Recently, I was able financially, physically and mentally to go back to school. I had texted Hank, looked for support in this. This was what I received from him:
Now I’m sure you’re thinking “WHY THE HELL DID SHE APOLOGIZE TO THAT ASSHOLE?!”
Because that is all you can do when someone is that involved in their delusion.
Verbal validation is a perfectly normal thing to want from a parent, any parent. And Hank’s inability to give it to me doesn’t mean that I am wrong or bad or strange. It means that he is emotionally undeveloped.
It means that he is being emotionally abusive. He is withholding. He is denying me things that I emotionally need. And that is wrong, that is abusive.

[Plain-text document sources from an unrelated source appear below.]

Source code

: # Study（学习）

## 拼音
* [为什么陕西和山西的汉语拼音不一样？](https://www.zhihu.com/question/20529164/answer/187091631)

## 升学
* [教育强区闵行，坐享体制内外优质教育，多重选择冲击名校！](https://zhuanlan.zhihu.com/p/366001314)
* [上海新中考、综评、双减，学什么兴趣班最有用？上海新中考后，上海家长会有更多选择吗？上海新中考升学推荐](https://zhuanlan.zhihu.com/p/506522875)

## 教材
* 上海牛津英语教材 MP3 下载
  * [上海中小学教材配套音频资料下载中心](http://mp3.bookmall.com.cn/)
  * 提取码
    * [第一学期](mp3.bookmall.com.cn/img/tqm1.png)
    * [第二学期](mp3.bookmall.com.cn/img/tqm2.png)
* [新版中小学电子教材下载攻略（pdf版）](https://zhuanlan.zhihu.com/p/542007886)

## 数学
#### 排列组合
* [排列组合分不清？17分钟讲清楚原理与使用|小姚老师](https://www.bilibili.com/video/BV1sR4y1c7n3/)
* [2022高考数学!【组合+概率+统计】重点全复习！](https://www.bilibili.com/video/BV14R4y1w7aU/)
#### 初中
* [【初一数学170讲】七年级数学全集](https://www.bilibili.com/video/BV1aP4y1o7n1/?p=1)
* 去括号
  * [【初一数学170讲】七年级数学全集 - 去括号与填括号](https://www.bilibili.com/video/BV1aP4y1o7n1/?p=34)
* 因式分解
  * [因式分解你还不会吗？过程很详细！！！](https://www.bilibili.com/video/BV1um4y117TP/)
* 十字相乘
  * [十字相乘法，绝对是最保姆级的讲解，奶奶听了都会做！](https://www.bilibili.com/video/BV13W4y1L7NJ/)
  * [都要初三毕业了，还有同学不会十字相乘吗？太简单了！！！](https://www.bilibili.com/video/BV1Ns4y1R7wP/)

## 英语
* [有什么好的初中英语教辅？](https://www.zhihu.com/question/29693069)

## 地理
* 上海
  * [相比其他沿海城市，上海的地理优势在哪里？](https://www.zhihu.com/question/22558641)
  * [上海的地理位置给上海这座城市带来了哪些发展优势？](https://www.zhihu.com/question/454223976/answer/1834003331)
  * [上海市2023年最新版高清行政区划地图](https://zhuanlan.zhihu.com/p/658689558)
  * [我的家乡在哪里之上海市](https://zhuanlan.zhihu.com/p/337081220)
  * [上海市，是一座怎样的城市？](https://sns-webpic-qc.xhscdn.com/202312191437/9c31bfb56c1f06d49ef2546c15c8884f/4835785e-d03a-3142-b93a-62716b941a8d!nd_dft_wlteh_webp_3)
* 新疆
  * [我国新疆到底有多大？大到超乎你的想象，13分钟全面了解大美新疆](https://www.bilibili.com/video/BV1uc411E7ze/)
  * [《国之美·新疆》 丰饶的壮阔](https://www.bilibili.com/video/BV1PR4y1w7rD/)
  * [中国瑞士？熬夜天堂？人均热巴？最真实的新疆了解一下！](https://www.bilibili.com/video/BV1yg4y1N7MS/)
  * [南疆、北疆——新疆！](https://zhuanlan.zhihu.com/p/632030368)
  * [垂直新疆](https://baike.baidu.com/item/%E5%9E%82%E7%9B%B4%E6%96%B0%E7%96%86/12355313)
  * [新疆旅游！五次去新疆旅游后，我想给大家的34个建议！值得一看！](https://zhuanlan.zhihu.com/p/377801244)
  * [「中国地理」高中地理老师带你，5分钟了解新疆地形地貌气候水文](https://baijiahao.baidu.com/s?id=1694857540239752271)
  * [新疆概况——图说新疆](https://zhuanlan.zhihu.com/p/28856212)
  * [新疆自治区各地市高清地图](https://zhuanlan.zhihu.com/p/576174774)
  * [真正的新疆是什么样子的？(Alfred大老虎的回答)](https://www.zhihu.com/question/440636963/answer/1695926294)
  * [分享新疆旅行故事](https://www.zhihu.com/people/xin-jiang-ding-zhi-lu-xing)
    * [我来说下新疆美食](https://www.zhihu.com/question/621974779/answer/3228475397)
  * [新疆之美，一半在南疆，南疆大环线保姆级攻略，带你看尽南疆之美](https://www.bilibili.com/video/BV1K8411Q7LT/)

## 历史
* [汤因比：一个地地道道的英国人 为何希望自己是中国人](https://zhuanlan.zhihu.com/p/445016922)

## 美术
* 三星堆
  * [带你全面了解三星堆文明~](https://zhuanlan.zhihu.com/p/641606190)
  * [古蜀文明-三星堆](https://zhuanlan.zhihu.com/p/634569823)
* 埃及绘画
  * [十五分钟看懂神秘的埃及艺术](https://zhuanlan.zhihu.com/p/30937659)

He calls it love, but what it is really is pride. He is too proud to admit that he is wrong, that his daughter might have emotional needs. That he also might be suffering from a mental illness that he cannot control.
I wish I had better advice for people who are in similar situations.
I distance myself the best I can from him. But things still hurt. I would be a liar if I told you they didn’t.
I look forward to a day when I don’t have to depend on him for my insurance, to be honest, it is the only thing that keeps me from screaming at him sometimes.